To prevent overwhelming the source database, the maximum number of concurrent threads is configurable via the source.json file, enabling users to fine-tune parallelism based on workload sensitivity and infrastructure capacity.

Types of Chunking strategies supported by olake

To maximize parallelism and throughput for full/historical load of tables, OLake splits table into manageable fragments called chunks. Each chunk can be processed independently by a dedicated worker thread, enabling concurrent extraction and transformation. Chunking is central to OLake's performance model and is tailored per source system to align with its data distribution patterns and indexing structures.

OLake supports multiple chunking strategies, each optimized for a particular database engine. The strategy selection is dynamic and driver-aware—for example:

what-makes-olake-fast-1

MongoDB

1. Split Vector Strategy

The Split Vector Strategy utilizes MongoDB's internal splitVector command to derive optimal chunk boundaries based on collection size and document distribution. This command is originally designed for MongoDB sharding, where it calculates split points to balance chunk sizes across shards. OLake repurposes this capability to partition data for parallel ingestion.

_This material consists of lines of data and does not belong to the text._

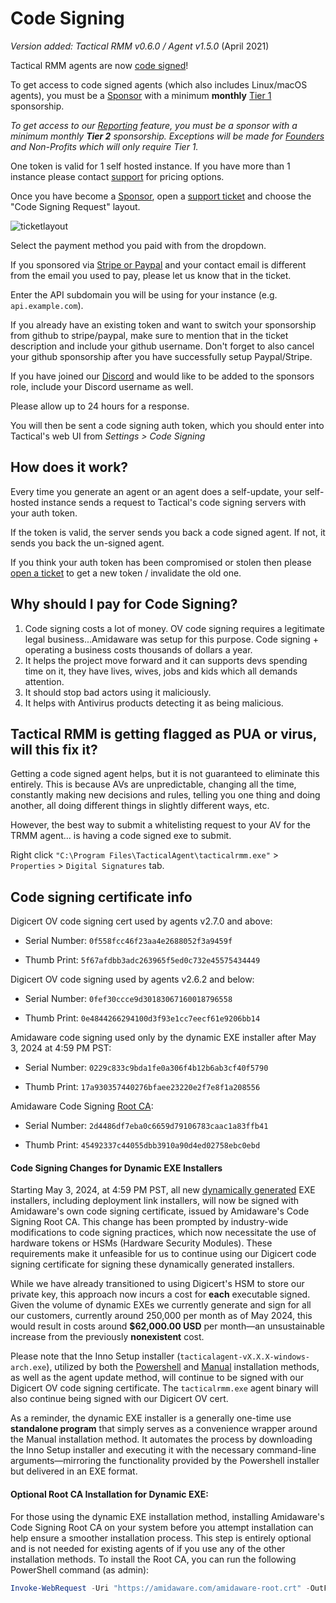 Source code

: # Code Signing

*Version added: Tactical RMM v0.6.0 / Agent v1.5.0* (April 2021)

Tactical RMM agents are now [code signed](https://comodosslstore.com/resources/what-is-microsoft-authenticode-code-signing-certificate/)!

To get access to code signed agents (which also includes Linux/macOS agents), you must be a [Sponsor](sponsor.md) with a minimum **monthly** [Tier 1](sponsor.md#sponsor-with-stripe-or-paypal) sponsorship.

*To get access to our [Reporting](./ee/reporting/reporting_overview.md) feature, you must be a sponsor with a minimum monthly **Tier 2** sponsorship. Exceptions will be made for [Founders](./ee/reporting/functions/faq.md#pricing) and Non-Profits which will only require Tier 1.*

One token is valid for 1 self hosted instance. If you have more than 1 instance please contact [support](https://support.amidaware.com/) for pricing options.

Once you have become a [Sponsor](sponsor.md), open a [support ticket](https://support.amidaware.com/) and choose the "Code Signing Request" layout.

![ticketlayout](images/code_signing_ticket_layout.png)

Select the payment method you paid with from the dropdown.

If you sponsored via [Stripe or Paypal](sponsor.md#sponsor-with-stripe-or-paypal) and your contact email is different from the email you used to pay, please let us know that in the ticket.

Enter the API subdomain you will be using for your instance (e.g. `api.example.com`).

If you already have an existing token and want to switch your sponsorship from github to stripe/paypal, make sure to mention that in the ticket description and include your github username. Don't forget to also cancel your github sponsorship after you have successfully setup Paypal/Stripe.

If you have joined our [Discord](https://discord.gg/upGTkWp) and would like to be added to the sponsors role, include your Discord username as well.

Please allow up to 24 hours for a response.

You will then be sent a code signing auth token, which you should enter into Tactical's web UI from *Settings > Code Signing*

## How does it work?

Every time you generate an agent or an agent does a self-update, your self-hosted instance sends a request to Tactical's code signing servers with your auth token.

If the token is valid, the server sends you back a code signed agent. If not, it sends you back the un-signed agent.

If you think your auth token has been compromised or stolen then please [open a ticket](https://support.amidaware.com/) to get a new token / invalidate the old one.

## Why should I pay for Code Signing?

1. Code signing costs a lot of money. OV code signing requires a legitimate legal business...Amidaware was setup for this purpose. Code signing + operating a business costs thousands of dollars a year.
2. It helps the project move forward and it can supports devs spending time on it, they have lives, wives, jobs and kids which all demands attention.
3. It should stop bad actors using it maliciously.
4. It helps with Antivirus products detecting it as being malicious.

## Tactical RMM is getting flagged as PUA or virus, will this fix it?

Getting a code signed agent helps, but it is not guaranteed to eliminate this entirely. This is because AVs are unpredictable, changing all the time, constantly making new decisions and rules, telling you one thing and doing another, all doing different things in slightly different ways, etc.

However, the best way to submit a whitelisting request to your AV for the TRMM agent... is having a code signed exe to submit.

Right click `"C:\Program Files\TacticalAgent\tacticalrmm.exe"` > `Properties` > `Digital Signatures` tab.

## Code signing certificate info

Digicert OV code signing cert used by agents v2.7.0 and above:

 - Serial Number: `0f558fcc46f23aa4e2688052f3a9459f`

 - Thumb Print: `5f67afdbb3adc263965f5ed0c732e45575434449`

Digicert OV code signing used by agents v2.6.2 and below:

 - Serial Number: `0fef30ccce9d30183067160018796558`

 - Thumb Print: `0e4844266294100d3f93e1cc7eecf61e9206bb14`

Amidaware code signing used only by the dynamic EXE installer after May 3, 2024 at 4:59 PM PST:

 - Serial Number: `0229c833c9bda1fe0a306f4b12b6ab3cf40f5790`

 - Thumb Print: `17a930357440276bfaee23220e2f7e8f1a208556`

Amidaware Code Signing [Root CA](https://amidaware.com/amidaware-root.crt):

 - Serial Number: `2d4486df7eba0c6659d79106783caac1a83ffb41`

 - Thumb Print: `45492337c44055dbb3910a90d4ed02758ebc0ebd`

#### Code Signing Changes for Dynamic EXE Installers
Starting May 3, 2024, at 4:59 PM PST, all new [dynamically generated](./install_agent.md#dynamically-generated-executable) EXE installers, including deployment link installers, will now be signed with Amidaware's own code signing certificate, issued by Amidaware's Code Signing Root CA. This change has been prompted by industry-wide modifications to code signing practices, which now necessitate the use of hardware tokens or HSMs (Hardware Security Modules). These requirements make it unfeasible for us to continue using our Digicert code signing certificate for signing these dynamically generated installers.

While we have already transitioned to using Digicert's HSM to store our private key, this approach now incurs a cost for **each** executable signed. Given the volume of dynamic EXEs we currently generate and sign for all our customers, currently around 250,000 per month as of May 2024, this would result in costs around **$62,000.00 USD** per month—an unsustainable increase from the previously **nonexistent** cost.

Please note that the Inno Setup installer (`tacticalagent-vX.X.X-windows-arch.exe`), utilized by both the [Powershell](./install_agent.md#powershell) and [Manual](./install_agent.md#manual) installation methods, as well as the agent update method, will continue to be signed with our Digicert OV code signing certificate. The `tacticalrmm.exe` agent binary will also continue being signed with our Digicert OV cert.

As a reminder, the dynamic EXE installer is a generally one-time use **standalone program** that simply serves as a convenience wrapper around the Manual installation method. It automates the process by downloading the Inno Setup installer and executing it with the necessary command-line arguments—mirroring the functionality provided by the Powershell installer but delivered in an EXE format.

#### Optional Root CA Installation for Dynamic EXE:

For those using the dynamic EXE installation method, installing Amidaware's Code Signing Root CA on your system before you attempt installation can help ensure a smoother installation process. This step is entirely optional and is not needed for existing agents of if you use any of the other installation methods. To install the Root CA, you can run the following PowerShell command (as admin):

```powershell
Invoke-WebRequest -Uri "https://amidaware.com/amidaware-root.crt" -OutFile "amida-root.crt"; Import-Certificate -FilePath "amida-root.crt" -CertStoreLocation Cert:\LocalMachine\Root
```


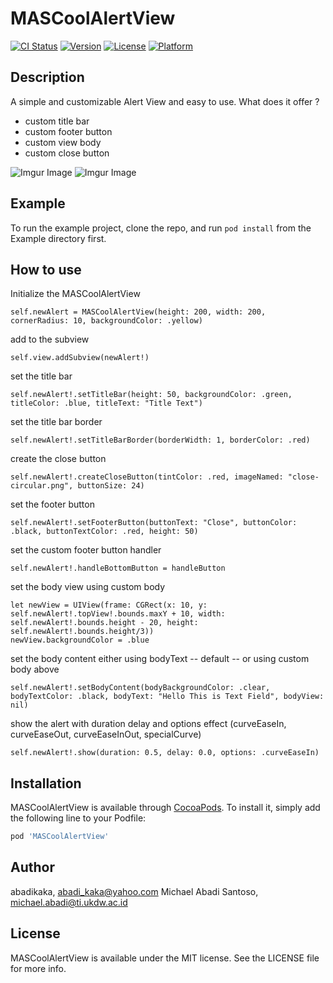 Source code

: # MASCoolAlertView

[![CI Status](http://img.shields.io/travis/abadikaka/MASCoolAlertView.svg?style=flat)](https://travis-ci.org/abadikaka/MASCoolAlertView)
[![Version](https://img.shields.io/cocoapods/v/MASCoolAlertView.svg?style=flat)](http://cocoapods.org/pods/MASCoolAlertView)
[![License](https://img.shields.io/cocoapods/l/MASCoolAlertView.svg?style=flat)](http://cocoapods.org/pods/MASCoolAlertView)
[![Platform](https://img.shields.io/cocoapods/p/MASCoolAlertView.svg?style=flat)](http://cocoapods.org/pods/MASCoolAlertView)

## Description
A simple and customizable Alert View and easy to use.
What does it offer ?

* custom title bar
* custom footer button
* custom view body
* custom close button

![Imgur Image](https://imgur.com/pW3SAk1.jpg)
![Imgur Image](https://imgur.com/OTf8k64.jpg)

## Example

To run the example project, clone the repo, and run `pod install` from the Example directory first.

## How to use

Initialize the MASCoolAlertView
```
self.newAlert = MASCoolAlertView(height: 200, width: 200, cornerRadius: 10, backgroundColor: .yellow)
```
add to the subview
```
self.view.addSubview(newAlert!)
```

set the title bar
```
self.newAlert!.setTitleBar(height: 50, backgroundColor: .green, titleColor: .blue, titleText: "Title Text")
```

set the title bar border
```
self.newAlert!.setTitleBarBorder(borderWidth: 1, borderColor: .red)
```

create the close button
```
self.newAlert!.createCloseButton(tintColor: .red, imageNamed: "close-circular.png", buttonSize: 24)
```

set the footer button
```
self.newAlert!.setFooterButton(buttonText: "Close", buttonColor: .black, buttonTextColor: .red, height: 50)
```

set the custom footer button handler
```
self.newAlert!.handleBottomButton = handleButton
```

set the body view using custom body
```
let newView = UIView(frame: CGRect(x: 10, y: self.newAlert!.topView!.bounds.maxY + 10, width: self.newAlert!.bounds.height - 20, height: self.newAlert!.bounds.height/3))
newView.backgroundColor = .blue
```

set the body content either using bodyText -- default -- or using custom body above
```
self.newAlert!.setBodyContent(bodyBackgroundColor: .clear, bodyTextColor: .black, bodyText: "Hello This is Text Field", bodyView: nil)
```

show the alert with duration delay and options effect (curveEaseIn, curveEaseOut, curveEaseInOut, specialCurve)
```
self.newAlert!.show(duration: 0.5, delay: 0.0, options: .curveEaseIn)
```

## Installation

MASCoolAlertView is available through [CocoaPods](http://cocoapods.org). To install
it, simply add the following line to your Podfile:

```ruby
pod 'MASCoolAlertView'
```

## Author

abadikaka, abadi_kaka@yahoo.com
Michael Abadi Santoso, michael.abadi@ti.ukdw.ac.id

## License

MASCoolAlertView is available under the MIT license. See the LICENSE file for more info.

In this strategy, chunks are generated such that each contains approximately a fixed amount of data by default, 1024 MB per chunk. The process determines the minimum and maximum _id values in the collection and then uses splitVector to compute intermediate _id boundaries that divide the collection into chunks of roughly equal size (in MB), while ensuring no document is split across chunks.

db.adminCommand({
splitVector: "<database>.<collection>",
keyPattern: { _id: 1 },
maxChunkSize: 1024
})

A key benefit of this approach is that chunking is driven by the actual data distribution, not just timestamp or primary key ranges. This improves balance across threads and avoids skewed workloads, especially in collections with irregular insert patterns.

note

The splitVector command is a privileged internal operation and is not permitted on MongoDB Atlas or other managed environments with restricted permissions. In such cases, OLake gracefully falls back to the bucketAutoStrategy, ensuring compatibility without user intervention

2. Bucket Auto strategy

The Bucket Auto Strategy employs MongoDB’s $bucketAuto aggregation stage to intelligently partition documents into a specified number of buckets based on the _id field.

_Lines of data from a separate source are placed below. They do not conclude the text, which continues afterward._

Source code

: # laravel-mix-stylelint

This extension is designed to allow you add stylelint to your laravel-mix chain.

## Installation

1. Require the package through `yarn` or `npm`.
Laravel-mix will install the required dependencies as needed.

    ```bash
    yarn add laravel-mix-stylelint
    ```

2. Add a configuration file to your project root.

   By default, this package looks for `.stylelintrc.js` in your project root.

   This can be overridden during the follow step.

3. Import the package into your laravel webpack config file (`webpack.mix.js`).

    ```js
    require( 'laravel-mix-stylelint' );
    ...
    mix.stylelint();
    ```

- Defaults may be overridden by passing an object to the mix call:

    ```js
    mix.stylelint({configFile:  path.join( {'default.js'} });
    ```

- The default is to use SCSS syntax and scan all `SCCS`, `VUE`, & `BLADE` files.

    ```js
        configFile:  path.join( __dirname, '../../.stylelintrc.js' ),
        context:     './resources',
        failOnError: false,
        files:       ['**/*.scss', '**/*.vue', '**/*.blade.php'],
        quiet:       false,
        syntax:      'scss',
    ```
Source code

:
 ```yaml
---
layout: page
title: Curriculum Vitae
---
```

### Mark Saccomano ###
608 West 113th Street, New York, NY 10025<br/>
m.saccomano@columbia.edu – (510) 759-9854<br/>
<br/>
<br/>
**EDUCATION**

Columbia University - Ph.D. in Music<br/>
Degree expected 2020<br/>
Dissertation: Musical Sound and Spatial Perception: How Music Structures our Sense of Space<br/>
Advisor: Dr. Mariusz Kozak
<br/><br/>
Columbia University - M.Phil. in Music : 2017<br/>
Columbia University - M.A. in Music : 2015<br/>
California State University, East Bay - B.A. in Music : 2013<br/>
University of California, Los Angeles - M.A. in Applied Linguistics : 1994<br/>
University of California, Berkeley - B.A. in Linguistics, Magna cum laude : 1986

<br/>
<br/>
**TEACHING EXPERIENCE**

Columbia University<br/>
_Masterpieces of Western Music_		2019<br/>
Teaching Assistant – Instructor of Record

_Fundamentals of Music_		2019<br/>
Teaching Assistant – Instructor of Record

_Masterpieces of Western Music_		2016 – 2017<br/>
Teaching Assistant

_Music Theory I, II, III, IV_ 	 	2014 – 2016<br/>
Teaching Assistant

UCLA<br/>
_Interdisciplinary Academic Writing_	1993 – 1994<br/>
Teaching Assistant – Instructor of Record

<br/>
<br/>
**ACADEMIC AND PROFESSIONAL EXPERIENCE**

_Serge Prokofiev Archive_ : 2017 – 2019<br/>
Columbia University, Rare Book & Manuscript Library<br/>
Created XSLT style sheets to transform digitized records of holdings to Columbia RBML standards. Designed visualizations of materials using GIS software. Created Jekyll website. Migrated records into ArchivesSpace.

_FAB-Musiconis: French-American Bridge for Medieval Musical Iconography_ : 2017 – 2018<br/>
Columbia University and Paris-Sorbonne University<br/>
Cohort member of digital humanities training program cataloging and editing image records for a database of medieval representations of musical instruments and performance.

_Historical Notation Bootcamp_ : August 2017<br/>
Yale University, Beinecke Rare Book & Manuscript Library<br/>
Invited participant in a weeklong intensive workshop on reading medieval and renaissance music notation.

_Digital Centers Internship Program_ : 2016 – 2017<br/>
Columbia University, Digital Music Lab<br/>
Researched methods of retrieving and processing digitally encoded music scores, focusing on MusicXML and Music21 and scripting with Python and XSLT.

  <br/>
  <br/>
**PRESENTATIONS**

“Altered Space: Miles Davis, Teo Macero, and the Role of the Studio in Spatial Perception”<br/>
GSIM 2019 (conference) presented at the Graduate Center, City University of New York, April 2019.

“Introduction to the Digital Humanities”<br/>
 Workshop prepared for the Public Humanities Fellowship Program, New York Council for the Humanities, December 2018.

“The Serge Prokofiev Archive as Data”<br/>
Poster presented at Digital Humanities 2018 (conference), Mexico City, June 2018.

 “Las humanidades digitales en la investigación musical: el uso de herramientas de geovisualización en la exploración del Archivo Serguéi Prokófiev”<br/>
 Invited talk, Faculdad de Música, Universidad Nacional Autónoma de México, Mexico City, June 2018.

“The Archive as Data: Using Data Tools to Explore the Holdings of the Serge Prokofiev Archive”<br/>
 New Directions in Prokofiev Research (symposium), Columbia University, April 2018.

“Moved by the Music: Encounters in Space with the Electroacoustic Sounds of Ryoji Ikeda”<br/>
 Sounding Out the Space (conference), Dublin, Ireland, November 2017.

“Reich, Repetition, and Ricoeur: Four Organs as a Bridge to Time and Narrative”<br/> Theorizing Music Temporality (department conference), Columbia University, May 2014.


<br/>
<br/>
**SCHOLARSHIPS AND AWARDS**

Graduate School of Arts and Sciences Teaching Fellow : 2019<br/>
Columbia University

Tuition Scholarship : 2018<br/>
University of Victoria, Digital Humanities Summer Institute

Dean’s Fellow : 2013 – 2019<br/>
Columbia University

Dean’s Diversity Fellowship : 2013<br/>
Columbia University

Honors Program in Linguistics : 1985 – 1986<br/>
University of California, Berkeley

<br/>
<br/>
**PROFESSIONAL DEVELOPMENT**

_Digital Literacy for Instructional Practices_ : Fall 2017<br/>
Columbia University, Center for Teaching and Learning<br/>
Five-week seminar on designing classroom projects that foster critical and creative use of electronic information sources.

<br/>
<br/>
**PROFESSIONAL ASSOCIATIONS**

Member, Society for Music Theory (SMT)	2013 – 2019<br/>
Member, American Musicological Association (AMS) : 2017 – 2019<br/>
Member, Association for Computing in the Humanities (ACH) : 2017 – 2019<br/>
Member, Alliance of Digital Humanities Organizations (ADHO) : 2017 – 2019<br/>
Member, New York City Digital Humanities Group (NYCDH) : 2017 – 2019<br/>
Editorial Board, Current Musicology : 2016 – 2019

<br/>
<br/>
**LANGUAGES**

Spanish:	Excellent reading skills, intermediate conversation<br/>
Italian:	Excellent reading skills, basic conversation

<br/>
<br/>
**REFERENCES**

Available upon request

OLake constructs an aggregation pipeline using $sort and $bucketAuto, where the number of buckets is set to 4 times the configured maximum number of threads. Each bucket returned by MongoDB contains a range (min, max) of _id values and a document count. These ranges are then used for parallel processing.

db.<collection>.aggregate([
{ $sort: { _id: 1 } },
{ $bucketAuto: {
groupBy: "$_id",
buckets: <MaxThreads> * 4
}}
])

3. Timestamp strategy

The Timestamp Strategy leverages the time-encoded nature of MongoDB’s ObjectId to partition data chronologically. This is particularly effective when documents follow a time-based insertion pattern, as is common in event logs or time-series datasets.

How It Works

1. Determine Temporal Bounds:

The strategy begins by identifying the earliest and latest timestamps in the collection using the _id field’s embedded timestamp. Specifically, the first 4 bytes of an ObjectId represent the Unix time (in seconds) at which the document was created. This structure makes ObjectIds naturally increase over time, allowing them to be used as proxies for document creation time. By extracting the timestamp from the smallest and largest ObjectIds in the collection, OLake determines the temporal range of the dataset.

what-makes-olake-fast-2

2. Define Time Granularity (Density):

OLake divides the total time range between the first and last record into 6 segments to estimate how data is distributed over time. Based on this, it calculates a dynamic chunk interval (density) by multiplying each segment by 10 seconds. This creates finer chunks if data is dense, and coarser chunks if it’s sparse — with a minimum granularity of 10 seconds per chunk. This approach helps balance the number of records in each chunk, even if the data insertion pattern is uneven.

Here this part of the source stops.